De fait, il semble bien que, dans notre écoculpabilité, il y ait, au-delà de cette « culpabilité de surface », une autre qui dépasserait la seule question des habitudes personnelles qui ne correspondent pas à nos standards moraux en matière de pratiques dites « écoresponsables ». Il arrive souvent que cette culpabilité, aussitôt apaisée à un endroit, ait tendance à se frayer un chemin nouveau, comme si, contrairement aux énergies fossiles, elle était bien, pour sa part, une énergie éternellement renouvelable.

Rachel écrit : « J’ai mal pour ma génération (les trentenaires). Personnellement, je peine à vivre la force de mon âge en toute vigueur et quiétude. Et j’ai une peine immense pour les générations suivantes et celles à venir. Je me sens impuissante. »

Nous parlerions donc non seulement d’une culpabilité liée à la conscience morale, mais d’une autre, plus fondamentale, ontologique, qui est aussi convoquée lorsque nous pensons la crise climatique, puisqu’il s’agit bien de cela ici, celle de se positionner éthiquement face à une forme de néantisation du monde réel.
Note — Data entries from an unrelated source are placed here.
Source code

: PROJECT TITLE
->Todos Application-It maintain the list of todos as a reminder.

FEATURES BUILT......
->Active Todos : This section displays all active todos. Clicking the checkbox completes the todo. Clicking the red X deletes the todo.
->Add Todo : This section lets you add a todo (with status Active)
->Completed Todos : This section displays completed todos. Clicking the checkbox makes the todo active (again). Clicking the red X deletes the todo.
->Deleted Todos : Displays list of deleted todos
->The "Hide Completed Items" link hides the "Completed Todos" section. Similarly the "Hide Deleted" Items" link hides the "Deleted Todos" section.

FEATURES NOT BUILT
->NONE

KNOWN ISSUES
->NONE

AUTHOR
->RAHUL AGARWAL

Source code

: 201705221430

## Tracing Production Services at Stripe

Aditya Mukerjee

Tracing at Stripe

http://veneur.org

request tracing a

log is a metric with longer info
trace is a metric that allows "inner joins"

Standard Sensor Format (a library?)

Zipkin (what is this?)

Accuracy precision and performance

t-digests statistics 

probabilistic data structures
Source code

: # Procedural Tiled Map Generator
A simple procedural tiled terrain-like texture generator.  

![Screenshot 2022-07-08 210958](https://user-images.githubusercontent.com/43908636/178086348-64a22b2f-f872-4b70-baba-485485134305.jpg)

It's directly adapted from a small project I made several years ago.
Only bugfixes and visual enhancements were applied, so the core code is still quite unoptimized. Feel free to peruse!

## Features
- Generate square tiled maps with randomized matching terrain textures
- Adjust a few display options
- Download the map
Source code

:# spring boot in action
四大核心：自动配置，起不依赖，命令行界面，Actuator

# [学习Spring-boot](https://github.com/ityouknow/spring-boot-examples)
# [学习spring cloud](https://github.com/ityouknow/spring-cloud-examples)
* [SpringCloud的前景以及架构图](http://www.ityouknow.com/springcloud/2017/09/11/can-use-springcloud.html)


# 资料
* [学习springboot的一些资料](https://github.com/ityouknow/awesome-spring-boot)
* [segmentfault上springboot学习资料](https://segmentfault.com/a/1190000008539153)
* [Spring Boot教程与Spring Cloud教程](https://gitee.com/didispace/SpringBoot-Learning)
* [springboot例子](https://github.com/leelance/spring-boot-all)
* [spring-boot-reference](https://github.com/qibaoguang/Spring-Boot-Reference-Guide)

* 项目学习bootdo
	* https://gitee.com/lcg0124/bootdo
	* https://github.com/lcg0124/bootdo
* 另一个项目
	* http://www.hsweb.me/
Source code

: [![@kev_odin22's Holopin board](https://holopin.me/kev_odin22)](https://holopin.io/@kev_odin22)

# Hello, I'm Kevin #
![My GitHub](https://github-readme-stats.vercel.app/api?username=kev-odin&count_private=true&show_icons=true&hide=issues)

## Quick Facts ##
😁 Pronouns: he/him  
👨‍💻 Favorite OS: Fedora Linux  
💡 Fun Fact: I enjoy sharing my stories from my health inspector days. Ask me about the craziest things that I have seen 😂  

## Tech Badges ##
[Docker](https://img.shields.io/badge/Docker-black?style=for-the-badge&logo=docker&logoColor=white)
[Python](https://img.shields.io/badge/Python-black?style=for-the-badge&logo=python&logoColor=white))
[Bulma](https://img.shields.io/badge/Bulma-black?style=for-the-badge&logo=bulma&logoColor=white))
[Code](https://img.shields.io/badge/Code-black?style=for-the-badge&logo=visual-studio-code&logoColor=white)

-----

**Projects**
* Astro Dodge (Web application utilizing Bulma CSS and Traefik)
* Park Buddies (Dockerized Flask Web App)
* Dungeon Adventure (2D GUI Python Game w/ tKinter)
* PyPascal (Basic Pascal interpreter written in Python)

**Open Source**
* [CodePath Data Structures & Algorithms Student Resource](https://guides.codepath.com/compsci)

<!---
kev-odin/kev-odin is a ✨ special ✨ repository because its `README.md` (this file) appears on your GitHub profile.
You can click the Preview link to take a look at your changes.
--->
Devant le documentaire de Dion, c’est aussi ce sentiment — la culpabilité — qui, dans son irruption chez des personnages secondaires du documentaire, m’a le plus touchée. Je pense à cet éleveur qui fond en larmes quand on lui demande comment il compose avec le fait que ses bêtes, auxquelles il s’attache, soient envoyées à l’abattoir, ou encore à cet autre éleveur de lapins, qui, visiblement épuisé et aliéné par un système abusif qui, pour 300 euros mensuellement, lui exige toujours plus de bêtes, reste le plus noble possible devant les remises en cause dont l’accable la jeunesse.

À un certain point, ce sont bien davantage ces entraperçus sur des mondes intérieurs où se côtoient le besoin de gagner sa vie, la douleur morale et une forme de résignation qui donnent, à mon sens, une certaine puissance au message porté par le documentaire.

C’est encore ainsi l’animal humain qui, lorsqu’il est appréhendé un spécimen à la fois, montré dans son inévitable tiraillement éthique, dans sa vulnérabilité, permet de renouveler quelque chose de cette espérance qui nous échappe automatiquement lorsqu’on reprend de la hauteur pour penser le collectif.